I barely made it every week to my sessions, despite knowing deep inside that it was those sessions that staved off the desperation I felt inside. I just couldn't admit how very much I needed her, needed the slow and steady patience, needed the questions direct and pointed.
I could agree to the physical presence of entering the mental health ward at the hospital but each week was a fight to be there, mentally checked in and psychologically willing to engage in change.
I was hurting myself so badly and so carelessly that she wondered aloud every single week if I had taken it far enough to consider further action. I knew that phrase meant hospitalization. She wasn't a psychiatrist, however, so that probably saved me more times than I care to admit, even now. Our sessions were extended time and time again. A reminder of just what level of intervention was, in fact, necessary.

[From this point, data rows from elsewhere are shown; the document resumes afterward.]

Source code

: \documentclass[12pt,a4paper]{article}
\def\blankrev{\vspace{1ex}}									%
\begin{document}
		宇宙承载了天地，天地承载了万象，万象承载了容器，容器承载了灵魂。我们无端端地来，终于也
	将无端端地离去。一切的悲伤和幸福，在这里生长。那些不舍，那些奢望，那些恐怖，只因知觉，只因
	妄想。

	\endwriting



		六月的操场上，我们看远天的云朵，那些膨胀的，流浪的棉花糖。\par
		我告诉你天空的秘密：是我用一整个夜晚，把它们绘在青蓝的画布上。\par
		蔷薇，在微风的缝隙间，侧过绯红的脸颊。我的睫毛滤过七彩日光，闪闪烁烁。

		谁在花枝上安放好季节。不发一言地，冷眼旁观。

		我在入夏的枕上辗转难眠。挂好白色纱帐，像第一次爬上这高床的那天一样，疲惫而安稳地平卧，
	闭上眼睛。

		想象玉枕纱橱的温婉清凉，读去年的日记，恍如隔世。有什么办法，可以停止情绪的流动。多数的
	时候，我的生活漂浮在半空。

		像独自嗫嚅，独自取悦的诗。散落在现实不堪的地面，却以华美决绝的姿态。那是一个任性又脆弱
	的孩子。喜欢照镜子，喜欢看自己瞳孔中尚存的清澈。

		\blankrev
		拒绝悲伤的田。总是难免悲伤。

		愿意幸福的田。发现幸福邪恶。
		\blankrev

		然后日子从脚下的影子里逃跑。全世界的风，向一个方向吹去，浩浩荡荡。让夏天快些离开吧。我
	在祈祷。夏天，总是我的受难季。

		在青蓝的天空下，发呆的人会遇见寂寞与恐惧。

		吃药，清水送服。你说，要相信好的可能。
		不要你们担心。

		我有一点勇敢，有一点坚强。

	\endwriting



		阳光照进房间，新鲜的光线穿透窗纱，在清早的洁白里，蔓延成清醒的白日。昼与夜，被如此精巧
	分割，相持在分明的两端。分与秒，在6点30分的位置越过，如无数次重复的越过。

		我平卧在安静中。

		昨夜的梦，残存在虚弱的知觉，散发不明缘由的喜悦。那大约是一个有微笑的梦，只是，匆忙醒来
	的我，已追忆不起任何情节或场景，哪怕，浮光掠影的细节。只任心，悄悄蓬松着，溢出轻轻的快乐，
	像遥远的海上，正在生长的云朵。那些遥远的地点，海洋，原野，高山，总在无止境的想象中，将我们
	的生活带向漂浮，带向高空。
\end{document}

What frightens me now, through the clear and unvarnished lens of hindsight, is that she was already so concerned and I wasn't even coming clean with her about how badly I was doing. Each week she'd ask me on a scale of one to ten how badly I had hurt myself and I would tell her it was 7 or 8, knowing as I sat there that I was bleeding, barely capable of walking without visibly wincing, in constant and unyielding self-inflicted pain and that, realistically, I was closer to a 9 or 10. But I couldn't admit to anyone just how badly things had gotten and how sick I really was.
I argued with her at every level. I always had a response, smart alecky retorts that sparred and bantered with her at every turn.
I was a pain in the ass. And my pride prevented me from hearing the truth of my situation.
And so when she brought up a label, my first reaction was vehement denial.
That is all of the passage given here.